» **Input for this task**:
□ □ □ □

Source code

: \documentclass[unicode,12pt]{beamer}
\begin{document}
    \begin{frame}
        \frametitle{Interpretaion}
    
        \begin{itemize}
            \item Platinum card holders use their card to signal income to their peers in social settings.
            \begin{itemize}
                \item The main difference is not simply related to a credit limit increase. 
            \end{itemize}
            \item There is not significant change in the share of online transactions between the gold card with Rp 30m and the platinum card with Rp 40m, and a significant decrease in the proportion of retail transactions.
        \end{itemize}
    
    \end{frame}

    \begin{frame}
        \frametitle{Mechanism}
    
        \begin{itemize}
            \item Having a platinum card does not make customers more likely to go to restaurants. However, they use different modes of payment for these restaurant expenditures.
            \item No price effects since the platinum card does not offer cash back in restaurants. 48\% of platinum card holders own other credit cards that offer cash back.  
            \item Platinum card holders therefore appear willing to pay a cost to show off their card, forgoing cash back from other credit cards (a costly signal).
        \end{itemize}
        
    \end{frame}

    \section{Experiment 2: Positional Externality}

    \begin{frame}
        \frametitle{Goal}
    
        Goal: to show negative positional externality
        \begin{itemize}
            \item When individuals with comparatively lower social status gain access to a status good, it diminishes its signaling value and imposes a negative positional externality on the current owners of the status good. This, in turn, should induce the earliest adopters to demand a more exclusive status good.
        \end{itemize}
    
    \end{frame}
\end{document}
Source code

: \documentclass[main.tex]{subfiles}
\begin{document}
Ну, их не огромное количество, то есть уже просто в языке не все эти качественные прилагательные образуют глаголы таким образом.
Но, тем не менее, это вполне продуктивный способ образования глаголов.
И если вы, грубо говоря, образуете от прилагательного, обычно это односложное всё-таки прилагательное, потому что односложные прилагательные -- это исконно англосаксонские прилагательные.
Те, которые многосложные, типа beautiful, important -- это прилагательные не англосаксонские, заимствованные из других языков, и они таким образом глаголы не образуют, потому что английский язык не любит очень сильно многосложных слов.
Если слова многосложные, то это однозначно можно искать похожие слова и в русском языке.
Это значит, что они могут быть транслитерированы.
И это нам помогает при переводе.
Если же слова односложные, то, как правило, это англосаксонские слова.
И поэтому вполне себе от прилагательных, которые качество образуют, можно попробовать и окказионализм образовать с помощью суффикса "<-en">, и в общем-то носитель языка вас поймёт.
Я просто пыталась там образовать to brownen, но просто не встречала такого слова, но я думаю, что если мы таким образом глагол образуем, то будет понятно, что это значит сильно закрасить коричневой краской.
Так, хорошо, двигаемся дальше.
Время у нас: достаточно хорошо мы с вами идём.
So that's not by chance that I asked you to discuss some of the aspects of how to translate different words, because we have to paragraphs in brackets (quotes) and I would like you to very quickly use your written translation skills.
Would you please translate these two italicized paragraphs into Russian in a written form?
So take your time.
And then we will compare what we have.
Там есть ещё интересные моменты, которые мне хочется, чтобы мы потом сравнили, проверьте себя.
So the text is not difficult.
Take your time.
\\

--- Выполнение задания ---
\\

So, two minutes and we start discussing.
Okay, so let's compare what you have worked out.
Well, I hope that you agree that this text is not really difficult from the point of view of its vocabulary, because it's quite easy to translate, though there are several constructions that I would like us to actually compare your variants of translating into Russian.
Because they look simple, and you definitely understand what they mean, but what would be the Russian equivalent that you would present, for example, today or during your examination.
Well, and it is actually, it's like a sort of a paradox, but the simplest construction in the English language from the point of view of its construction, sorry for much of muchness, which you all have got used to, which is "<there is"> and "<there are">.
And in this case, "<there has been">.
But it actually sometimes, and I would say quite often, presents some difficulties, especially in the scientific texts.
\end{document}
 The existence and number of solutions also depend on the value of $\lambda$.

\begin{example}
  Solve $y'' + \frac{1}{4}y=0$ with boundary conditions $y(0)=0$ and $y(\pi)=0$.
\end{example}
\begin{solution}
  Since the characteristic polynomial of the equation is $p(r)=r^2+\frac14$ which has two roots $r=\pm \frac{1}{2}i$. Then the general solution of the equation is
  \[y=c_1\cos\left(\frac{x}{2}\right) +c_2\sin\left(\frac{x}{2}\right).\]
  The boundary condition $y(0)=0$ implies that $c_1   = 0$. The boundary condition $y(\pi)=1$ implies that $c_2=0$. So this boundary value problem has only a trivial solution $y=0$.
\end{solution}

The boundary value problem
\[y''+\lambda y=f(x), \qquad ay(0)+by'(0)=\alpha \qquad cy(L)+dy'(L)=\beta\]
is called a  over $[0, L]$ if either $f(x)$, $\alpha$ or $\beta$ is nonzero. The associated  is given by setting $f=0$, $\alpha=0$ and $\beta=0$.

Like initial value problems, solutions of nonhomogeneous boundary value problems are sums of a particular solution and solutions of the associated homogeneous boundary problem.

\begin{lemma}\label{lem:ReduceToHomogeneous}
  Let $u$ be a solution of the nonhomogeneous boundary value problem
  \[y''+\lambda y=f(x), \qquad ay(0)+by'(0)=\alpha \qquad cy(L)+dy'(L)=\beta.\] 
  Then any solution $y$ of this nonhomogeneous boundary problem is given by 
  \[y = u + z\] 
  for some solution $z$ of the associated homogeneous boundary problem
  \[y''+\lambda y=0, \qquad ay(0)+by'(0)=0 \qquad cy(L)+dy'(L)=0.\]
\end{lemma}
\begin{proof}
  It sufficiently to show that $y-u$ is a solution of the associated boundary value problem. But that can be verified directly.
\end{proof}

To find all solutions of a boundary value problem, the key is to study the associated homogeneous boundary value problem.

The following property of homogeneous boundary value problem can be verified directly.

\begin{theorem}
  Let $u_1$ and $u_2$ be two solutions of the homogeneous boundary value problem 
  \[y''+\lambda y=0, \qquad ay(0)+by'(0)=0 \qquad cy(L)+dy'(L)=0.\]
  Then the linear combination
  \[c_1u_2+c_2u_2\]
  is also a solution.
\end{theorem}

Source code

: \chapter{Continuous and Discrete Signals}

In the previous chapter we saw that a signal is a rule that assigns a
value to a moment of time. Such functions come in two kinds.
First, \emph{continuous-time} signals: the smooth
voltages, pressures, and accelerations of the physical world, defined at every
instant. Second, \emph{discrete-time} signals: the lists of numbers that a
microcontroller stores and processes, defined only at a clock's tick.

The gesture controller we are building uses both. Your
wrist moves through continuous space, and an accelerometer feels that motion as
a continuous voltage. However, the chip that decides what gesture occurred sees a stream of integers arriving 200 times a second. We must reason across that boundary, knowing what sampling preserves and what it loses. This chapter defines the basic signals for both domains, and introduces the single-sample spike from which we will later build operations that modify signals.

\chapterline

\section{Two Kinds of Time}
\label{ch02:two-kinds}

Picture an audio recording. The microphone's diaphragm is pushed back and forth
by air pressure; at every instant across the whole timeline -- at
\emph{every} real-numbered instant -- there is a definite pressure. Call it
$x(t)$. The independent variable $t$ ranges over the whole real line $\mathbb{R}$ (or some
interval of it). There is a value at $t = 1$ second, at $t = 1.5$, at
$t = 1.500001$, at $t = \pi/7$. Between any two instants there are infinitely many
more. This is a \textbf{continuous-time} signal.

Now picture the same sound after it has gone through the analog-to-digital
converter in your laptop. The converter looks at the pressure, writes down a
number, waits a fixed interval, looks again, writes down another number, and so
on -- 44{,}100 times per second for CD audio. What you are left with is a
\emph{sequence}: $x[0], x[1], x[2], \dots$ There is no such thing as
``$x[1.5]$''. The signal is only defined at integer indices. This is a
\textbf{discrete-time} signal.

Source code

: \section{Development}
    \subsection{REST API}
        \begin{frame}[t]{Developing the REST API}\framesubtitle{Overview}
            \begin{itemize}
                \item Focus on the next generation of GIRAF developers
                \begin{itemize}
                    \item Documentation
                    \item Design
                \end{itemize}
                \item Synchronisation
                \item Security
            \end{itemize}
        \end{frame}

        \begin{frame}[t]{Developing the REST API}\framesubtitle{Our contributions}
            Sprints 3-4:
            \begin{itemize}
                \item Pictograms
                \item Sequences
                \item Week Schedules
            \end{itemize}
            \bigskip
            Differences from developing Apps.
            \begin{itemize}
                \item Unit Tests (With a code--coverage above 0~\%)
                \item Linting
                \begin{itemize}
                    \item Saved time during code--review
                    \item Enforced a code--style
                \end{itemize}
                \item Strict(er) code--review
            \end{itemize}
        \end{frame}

□ □ □ □

» **What is being asked**: Copy out the range of lines above starting at the line with "these restaurant expenditures." and ending at the line with "И поэтому вполне", exactly and including both.

» **Answer**:
            \item Having a platinum card does not make customers more likely to go to restaurants. However, they use different modes of payment for these restaurant expenditures.
            \item No price effects since the platinum card does not offer cash back in restaurants. 48\% of platinum card holders own other credit cards that offer cash back.  
            \item Platinum card holders therefore appear willing to pay a cost to show off their card, forgoing cash back from other credit cards (a costly signal).
        \end{itemize}
        
    \end{frame}

    \section{Experiment 2: Positional Externality}

    \begin{frame}
        \frametitle{Goal}
    
        Goal: to show negative positional externality
        \begin{itemize}
            \item When individuals with comparatively lower social status gain access to a status good, it diminishes its signaling value and imposes a negative positional externality on the current owners of the status good. This, in turn, should induce the earliest adopters to demand a more exclusive status good.
        \end{itemize}
    
    \end{frame}
\end{document}
Source code

: \documentclass[main.tex]{subfiles}
\begin{document}
Ну, их не огромное количество, то есть уже просто в языке не все эти качественные прилагательные образуют глаголы таким образом.
Но, тем не менее, это вполне продуктивный способ образования глаголов.
И если вы, грубо говоря, образуете от прилагательного, обычно это односложное всё-таки прилагательное, потому что односложные прилагательные -- это исконно англосаксонские прилагательные.
Те, которые многосложные, типа beautiful, important -- это прилагательные не англосаксонские, заимствованные из других языков, и они таким образом глаголы не образуют, потому что английский язык не любит очень сильно многосложных слов.
Если слова многосложные, то это однозначно можно искать похожие слова и в русском языке.
Это значит, что они могут быть транслитерированы.
И это нам помогает при переводе.
Если же слова односложные, то, как правило, это англосаксонские слова.
И поэтому вполне себе от прилагательных, которые качество образуют, можно попробовать и окказионализм образовать с помощью суффикса "<-en">, и в общем-то носитель языка вас поймёт.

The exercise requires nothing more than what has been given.